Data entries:

= = = = = = =

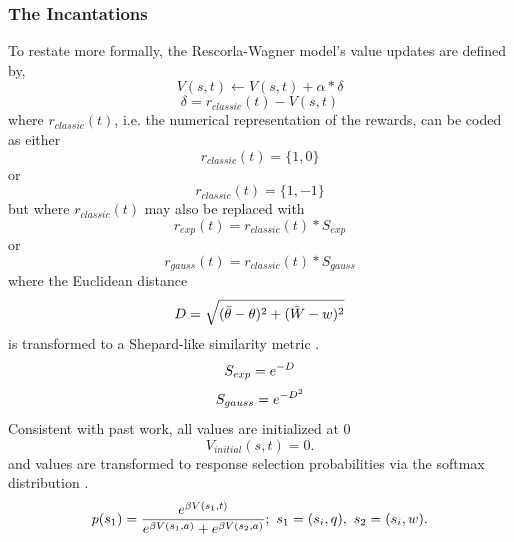\documentclass[doc,12pt]{apa}        %
\begin{document}
\subsubsection{The Incantations}
\label{subsub:incantations}
To restate more formally, the Rescorla-Wagner model's value updates are defined by,
\begin{equation} \label{eq:V} V(s,t) \leftarrow V(s,t) + \alpha*\delta \end{equation} 
\begin{equation} \label{eq:rpe} \delta = r_{classic}(t) - V(s,t) \end{equation}
where $r_{classic}(t)$, i.e. the numerical representation of the rewards, can be coded as either
\begin{equation}
	\label{eq:r1}
	r_{classic}(t) = \{1,0\}
\end{equation}
or 
\begin{equation}
	\label{eq:r2}
	r_{classic}(t) = \{1,-1\}
\end{equation}
but where $r_{classic}(t)$ may also be replaced with
\begin{equation}
	\label{eq:re}
    r_{exp}(t) = r_{classic}(t) * S_{exp}
\end{equation}
or
\begin{equation}
	\label{eq:rg}
    r_{gauss}(t) = r_{classic}(t) * S_{gauss}
\end{equation}
where the Euclidean distance
\begin{equation}
	\label{eq:D}\\
    D = \sqrt{(\bar{\theta} - \theta)^2 + (\bar{W}-w)^2}
\end{equation}
is transformed to a Shepard-like similarity metric \cite{Shepard:1987p9102}.
\begin{equation}
	\label{eq:Sexp}\\
    S_{exp} = e^{-D}
\end{equation}
\begin{equation}
	\label{eq:Sgauss}\\
    S_{gauss} = e^{-D^2}
\end{equation}
Consistent with past work, all values are initialized at 0 \cite{Beierholm:2011p8141,BischoffGrethe:2009p4570,Gershman:2009p7207}
\begin{equation} \label{eq:V0} V_{initial}(s,t) = 0. \end{equation}
and values are transformed to response selection probabilities via the softmax distribution \cite{Sutton:1998p9247,ODoherty:2003p6329}.
\begin{equation}
	\label{eq:softmax}
	p(s_1) = {e^{\beta V(s_1,t)}\over{e^{\beta V(s_1,a)} + e^{\beta V(s_2,a)}}};\ s_1 = (s_{i},q), \ s_2 = (s_{i}, w).
\end{equation}
\end{document}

= = = = = = =

- **The problem**: Output the lines above verbatim, images excluded.

- **Problem solution**:
\documentclass[doc,12pt]{apa}        %
\begin{document}
\subsubsection{The Incantations}
\label{subsub:incantations}
To restate more formally, the Rescorla-Wagner model's value updates are defined by,
\begin{equation} \label{eq:V} V(s,t) \leftarrow V(s,t) + \alpha*\delta \end{equation} 
\begin{equation} \label{eq:rpe} \delta = r_{classic}(t) - V(s,t) \end{equation}
where $r_{classic}(t)$, i.e. the numerical representation of the rewards, can be coded as either
\begin{equation}
	\label{eq:r1}
	r_{classic}(t) = \{1,0\}
\end{equation}
or 
\begin{equation}
	\label{eq:r2}
	r_{classic}(t) = \{1,-1\}
\end{equation}
but where $r_{classic}(t)$ may also be replaced with
\begin{equation}
	\label{eq:re}
    r_{exp}(t) = r_{classic}(t) * S_{exp}
\end{equation}
or
\begin{equation}
	\label{eq:rg}
    r_{gauss}(t) = r_{classic}(t) * S_{gauss}
\end{equation}
where the Euclidean distance
\begin{equation}
	\label{eq:D}\\
    D = \sqrt{(\bar{\theta} - \theta)^2 + (\bar{W}-w)^2}
\end{equation}
is transformed to a Shepard-like similarity metric \cite{Shepard:1987p9102}.
\begin{equation}
	\label{eq:Sexp}\\
    S_{exp} = e^{-D}
\end{equation}
\begin{equation}
	\label{eq:Sgauss}\\
    S_{gauss} = e^{-D^2}
\end{equation}
Consistent with past work, all values are initialized at 0 \cite{Beierholm:2011p8141,BischoffGrethe:2009p4570,Gershman:2009p7207}
\begin{equation} \label{eq:V0} V_{initial}(s,t) = 0. \end{equation}
and values are transformed to response selection probabilities via the softmax distribution \cite{Sutton:1998p9247,ODoherty:2003p6329}.
\begin{equation}
	\label{eq:softmax}
	p(s_1) = {e^{\beta V(s_1,t)}\over{e^{\beta V(s_1,a)} + e^{\beta V(s_2,a)}}};\ s_1 = (s_{i},q), \ s_2 = (s_{i}, w).
\end{equation}
\end{document}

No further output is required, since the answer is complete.